▶ [WHAT IS EXPECTED] Restate the listing word for word. Stop at the line that holds "## Chaturbate Live Videos Recorder", include it, and leave out all pictures.
BEGIN
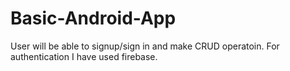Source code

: # Basic-Android-App
User will be able to signup/sign in and make CRUD operatoin. For authentication I have used firebase. 
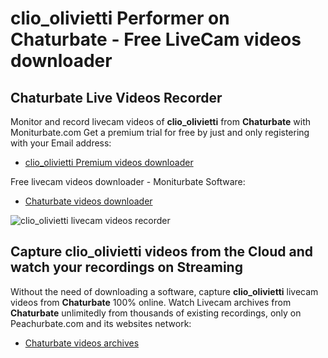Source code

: # clio_olivietti Performer on Chaturbate - Free LiveCam videos downloader

## Chaturbate Live Videos Recorder

Monitor and record livecam videos of **clio_olivietti** from **Chaturbate** with Moniturbate.com
Get a premium trial for free by just and only registering with your Email address:
* [clio_olivietti Premium videos downloader](https://moniturbate.com/request-demo-licence-key.html)

Free livecam videos downloader - Moniturbate Software:
* [Chaturbate videos downloader](https://moniturbate.com/moniturbate-download-software.html)

![clio_olivietti livecam videos recorder](https://peachurnet.com/templates/moniturbate-software.png)


## Capture clio_olivietti videos from the Cloud and watch your recordings on Streaming

Without the need of downloading a software, capture **clio_olivietti** livecam videos from **Chaturbate** 100% online.
Watch Livecam archives from **Chaturbate** unlimitedly from thousands of existing recordings, only on Peachurbate.com and its websites network:
* [Chaturbate videos archives](https://peachurnet.com/)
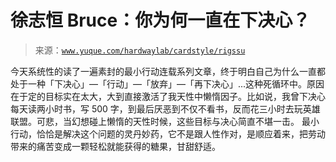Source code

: # 徐志恒 Bruce：你为何一直在下决心？

> 来源：[`www.yuque.com/hardwaylab/cardstyle/rigssu`](https://www.yuque.com/hardwaylab/cardstyle/rigssu)

<ne-p id="a38ab64cb34ba1822edae3a52c3636e0_p_1" data-lake-id="a38ab64cb34ba1822edae3a52c3636e0_p_1"><ne-text id="ueef2cc42">今天系统性的读了一遍素封的最小行动连载系列文章，终于明白自己为什么一直都处于一种「下决心」—「行动」—「放弃」—「再下决心」...这种死循环中。原因在于定的目标实在太大，大到直接激活了我天性中懒惰因子。比如说，我曾下决心每天读两小时书，写 500 字，到最后厌恶到不仅不看书，反而花三小时去玩英雄联盟。可悲，当幻想碰上懒惰的天性时候，这些目标与决心简直不堪一击。</ne-text></ne-p> <ne-p id="be78d36e74d544b51e501d3f5e69026b_p_3" data-lake-id="be78d36e74d544b51e501d3f5e69026b_p_3"><ne-text id="u79523b78">最小行动，恰恰是解决这个问题的灵丹妙药，它不是跟人性作对，是顺应着来，把劳动带来的痛苦变成一颗轻松就能获得的糖果，甘甜舒适。</ne-text></ne-p>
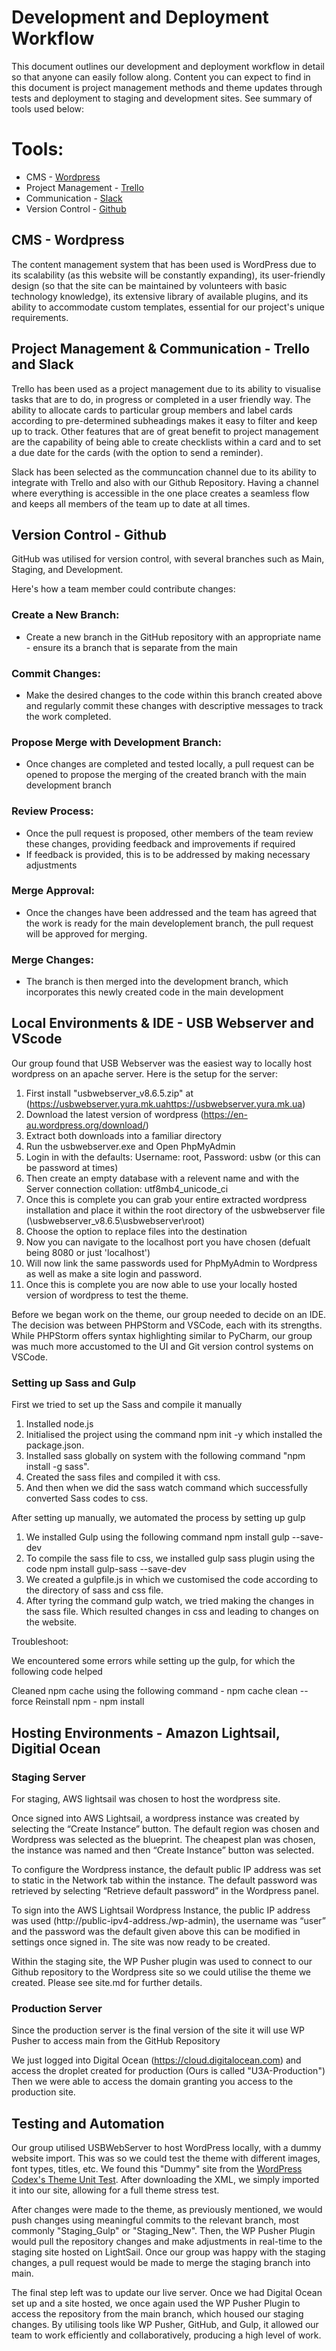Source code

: # Development and Deployment Workflow

This document outlines our development and deployment workflow in detail so that anyone can easily follow along. Content you can expect to find in this document is project management methods and theme updates through tests and deployment to staging and development sites. See summary of tools used below:

# Tools:
- CMS - [Wordpress](https://wordpress.com)
- Project Management - [Trello](https://trello.com)
- Communication - [Slack](https://slack.com)
- Version Control - [Github](https://github.com)

## CMS - Wordpress
The content management system that has been used is WordPress due to its scalability (as this website will be constantly expanding), its user-friendly design (so that the site can be maintained by volunteers with basic technology knowledge), its extensive library of available plugins, and its ability to accommodate custom templates, essential for our project's unique requirements.

## Project Management & Communication - Trello and Slack
Trello has been used as a project management due to its ability to visualise tasks that are to do, in progress or completed in a user friendly way. The ability to allocate cards to particular group members and label cards according to pre-determined subheadings makes it easy to filter and keep up to track. Other features that are of great benefit to project management are the capability of being able to create checklists within a card and to set a due date for the cards (with the option to send a reminder). 

Slack has been selected as the communcation channel due to its ability to integrate with Trello and also with our Github Repository. Having a channel where everything is accessible in the one place creates a seamless flow and keeps all members of the team up to date at all times. 

## Version Control - Github
 GitHub was utilised for version control, with several branches such as Main, Staging, and Development.

Here's how a team member could contribute changes:

### Create a New Branch:

* Create a new branch in the GitHub repository with an appropriate name - ensure its a branch that is separate from the main

### Commit Changes:

* Make the desired changes to the code within this branch created above and regularly commit these changes with descriptive messages to track the work completed. 

### Propose Merge with Development Branch:

* Once changes are completed and tested locally, a pull request can be opened to propose the merging of the created branch with the main development branch

### Review Process:

* Once the pull request is proposed, other members of the team review these changes, providing feedback and improvements if required
* If feedback is provided, this is to be addressed by making necessary adjustments 

### Merge Approval:

* Once the changes have been addressed and the team has agreed that the work is ready for the main developlement branch, the pull request will be approved for merging. 

### Merge Changes:

* The branch is then merged into the development branch, which incorporates this newly created code in the main development

## Local Environments & IDE - USB Webserver and VScode 

Our group found that USB Webserver was the easiest way to locally host wordpress on an apache server. Here is the setup for the server: 

1. First install "usbwebserver_v8.6.5.zip" at (https://usbwebserver.yura.mk.uahttps://usbwebserver.yura.mk.ua)
2. Download the latest version of wordpress (https://en-au.wordpress.org/download/)
3. Extract both downloads into a familiar directory
4. Run the usbwebserver.exe and Open PhpMyAdmin
5. Login in with the defaults: Username: root, Password: usbw (or this can be password at times)
6. Then create an empty database with a relevent name and with the Server connection collation: utf8mb4_unicode_ci
7. Once this is complete you can grab your entire extracted wordpress installation and place it within the root directory of the usbwebserver file (\usbwebserver_v8.6.5\usbwebserver\root)
8. Choose the option to replace files into the destination 
9. Now you can navigate to the localhost port you have chosen (defualt being 8080 or just 'localhost')
10. Will now link the same passwords used for PhpMyAdmin to Wordpress as well as make a site login and password. 
11. Once this is complete you are now able to use your locally hosted version of wordpress to test the theme. 

Before we began work on the theme, our group needed to decide on an IDE. The decision was between PHPStorm and VSCode, each with its strengths. While PHPStorm offers syntax highlighting similar to PyCharm, our group was much more accustomed to the UI and Git version control systems on VSCode.

### Setting up Sass and Gulp

First we tried to set up the Sass and compile it manually
1. Installed node.js
2. Initialised the project using the command npm init -y which installed the package.json.
3. Installed sass globally on system with the following command "npm install -g sass".
4. Created the sass files and compiled it with css.
5. And then when we did the sass watch command which successfully converted Sass codes to css.

After setting up manually, we automated the process by setting up gulp
1. We installed Gulp using the following command npm install gulp --save-dev
2. To compile the sass file to css, we installed gulp sass plugin using the code npm install gulp-sass --save-dev
3. We created a gulpfile.js in which we customised the code according to the directory of sass and css file.
4. After tyring the command gulp watch, we tried making the changes in the sass file. Which resulted changes in css and leading to changes on the website.

Troubleshoot:

We encountered some errors while setting up the gulp, for which the following code helped 

Cleaned npm cache using the following command - npm cache clean --force 
Reinstall npm - npm install


 ## Hosting Environments - Amazon Lightsail, Digitial Ocean 
 
 ### Staging Server  
For staging, AWS lightsail was chosen to host the wordpress site. 

Once signed into AWS Lightsail, a wordpress instance was created by selecting the “Create Instance” button. The default region was chosen and Wordpress was selected as the blueprint. The cheapest plan was chosen,  the instance was named and then “Create Instance” button was selected. 

To configure the Wordpress instance, the default public IP address was set to static in the Network tab within the instance. The default password was retrieved by selecting “Retrieve default password” in the Wordpress panel. 

To sign into the AWS Lightsail Wordpress Instance, the public IP address was used (http://public-ipv4-address./wp-admin),  the username was “user” and the password was the default given above this can be modified in settings once signed in.  The site was now ready to be created. 

Within the staging site, the WP Pusher plugin was used to connect to our Github repository to the Wordpress site so we could utilise the theme we created. Please see site.md for further details. 

 ### Production Server
Since the production server is the final version of the site it will use WP Pusher to access main from the GitHub Repository

We just logged into Digital Ocean (https://cloud.digitalocean.com) and access the droplet created for production (Ours is called "U3A-Production") Then we were able to access the domain granting you access to the production site. 


## Testing and Automation
Our group utilised USBWebServer to host WordPress locally, with a dummy website import. This was so we could test the theme with different images, font types, titles, etc. We found this "Dummy" site from the [WordPress Codex's Theme Unit Test](https://codex.wordpress.org/Theme_Unit_Test). After downloading the XML, we simply imported it into our site, allowing for a full theme stress test.

After changes were made to the theme, as previously mentioned, we would push changes using meaningful commits to the relevant branch, most commonly "Staging_Gulp" or "Staging_New". Then, the WP Pusher Plugin would pull the repository changes and make adjustments in real-time to the staging site hosted on LightSail. Once our group was happy with the staging changes, a pull request would be made to merge the staging branch into main.

The final step left was to update our live server. Once we had Digital Ocean set up and a site hosted, we once again used the WP Pusher Plugin to access the repository from the main branch, which housed our staging changes. By utilising tools like WP Pusher, GitHub, and Gulp, it allowed our team to work efficiently and collaboratively, producing a high level of work.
END
▶ [TASK ANSWER]
Source code

: # Basic-Android-App
User will be able to signup/sign in and make CRUD operatoin. For authentication I have used firebase. 
Source code

: # clio_olivietti Performer on Chaturbate - Free LiveCam videos downloader

## Chaturbate Live Videos Recorder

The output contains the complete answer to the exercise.